Your task :: Transcribe the data in full and exactly, omitting any pictures.

-- -- --

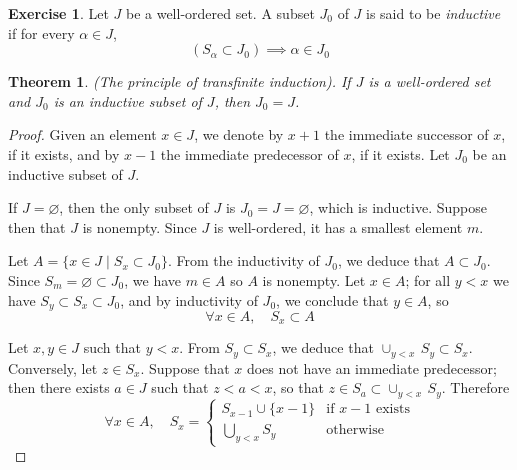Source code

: \documentclass[11pt,a4paper,twoside]{article}
\theoremstyle{definition}
\newcounter{excounter}
\newtheorem{exercise}[excounter]{Exercise}
\theoremstyle{plain}
\newtheorem*{theorem}{Theorem}
\begin{document}
\begin{exercise}

  Let $J$ be a well-ordered set. A subset $J_0$ of $J$ is said to be \emph{inductive} if for every $\alpha \in J$,
  \begin{equation*}
    ( S_\alpha \subset J_0 ) \implies \alpha \in J_0
  \end{equation*}

  \begin{theorem}
    (The principle of transfinite induction). If $J$ is a well-ordered set and $J_0$ is an inductive subset of $J$, then $J_0 = J$.
  \end{theorem}

\end{exercise}

\begin{proof}

  Given an element $x \in J$, we denote by $x + 1$ the immediate successor of $x$, if it exists, and by $x - 1$ the
  immediate predecessor of $x$, if it exists. Let $J_0$ be an inductive subset of $J$.

  If $J = \varnothing$, then the only subset of $J$ is $J_0 = J = \varnothing$, which is inductive. Suppose then that $J$ is nonempty.
  Since $J$ is well-ordered, it has a smallest element $m$.

  Let $A = \{ x \in J \mid S_x \subset J_0 \}$. From the inductivity of $J_0$, we deduce that $A \subset J_0$.
  Since $S_m = \varnothing \subset J_0$, we have $m \in A$ so $A$ is nonempty.
  Let $x \in A$; for all $y < x$ we have $S_y \subset S_x \subset J_0$, and by inductivity of $J_0$, we conclude that $y \in A$, so
  \begin{equation} \label{A_has_all_sections}
    \forall x \in A, \quad S_x \subset A
  \end{equation}

  Let $x, y \in J$ such that $y < x$. From $S_y \subset S_x$, we deduce that $\cup_{y < x} \, S_y \subset S_x$. Conversely, let $z \in S_x$.
  Suppose that $x$ does not have an immediate predecessor; then there exists $a \in J$ such that $z < a < x$, so that $z \in S_a \subset \cup_{y < x} \, S_y$.
  Therefore
  \begin{equation} \label{section_structure}
    \forall x \in A, \quad S_x = \begin{cases}
      S_{x - 1} \cup \{ x - 1 \} &\text{if } x - 1 \text{ exists} \\
      \bigcup_{y < x} S_y &\text{otherwise}
    \end{cases}
  \end{equation}


\end{proof}
\end{document}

-- -- --

Answer to this exercise ::
Source code

: \documentclass[11pt,a4paper,twoside]{article}
\theoremstyle{definition}
\newcounter{excounter}
\newtheorem{exercise}[excounter]{Exercise}
\theoremstyle{plain}
\newtheorem*{theorem}{Theorem}
\begin{document}
\begin{exercise}

  Let $J$ be a well-ordered set. A subset $J_0$ of $J$ is said to be \emph{inductive} if for every $\alpha \in J$,
  \begin{equation*}
    ( S_\alpha \subset J_0 ) \implies \alpha \in J_0
  \end{equation*}

  \begin{theorem}
    (The principle of transfinite induction). If $J$ is a well-ordered set and $J_0$ is an inductive subset of $J$, then $J_0 = J$.
  \end{theorem}

\end{exercise}

\begin{proof}

  Given an element $x \in J$, we denote by $x + 1$ the immediate successor of $x$, if it exists, and by $x - 1$ the
  immediate predecessor of $x$, if it exists. Let $J_0$ be an inductive subset of $J$.

  If $J = \varnothing$, then the only subset of $J$ is $J_0 = J = \varnothing$, which is inductive. Suppose then that $J$ is nonempty.
  Since $J$ is well-ordered, it has a smallest element $m$.

  Let $A = \{ x \in J \mid S_x \subset J_0 \}$. From the inductivity of $J_0$, we deduce that $A \subset J_0$.
  Since $S_m = \varnothing \subset J_0$, we have $m \in A$ so $A$ is nonempty.
  Let $x \in A$; for all $y < x$ we have $S_y \subset S_x \subset J_0$, and by inductivity of $J_0$, we conclude that $y \in A$, so
  \begin{equation} \label{A_has_all_sections}
    \forall x \in A, \quad S_x \subset A
  \end{equation}

  Let $x, y \in J$ such that $y < x$. From $S_y \subset S_x$, we deduce that $\cup_{y < x} \, S_y \subset S_x$. Conversely, let $z \in S_x$.
  Suppose that $x$ does not have an immediate predecessor; then there exists $a \in J$ such that $z < a < x$, so that $z \in S_a \subset \cup_{y < x} \, S_y$.
  Therefore
  \begin{equation} \label{section_structure}
    \forall x \in A, \quad S_x = \begin{cases}
      S_{x - 1} \cup \{ x - 1 \} &\text{if } x - 1 \text{ exists} \\
      \bigcup_{y < x} S_y &\text{otherwise}
    \end{cases}
  \end{equation}


\end{proof}
\end{document}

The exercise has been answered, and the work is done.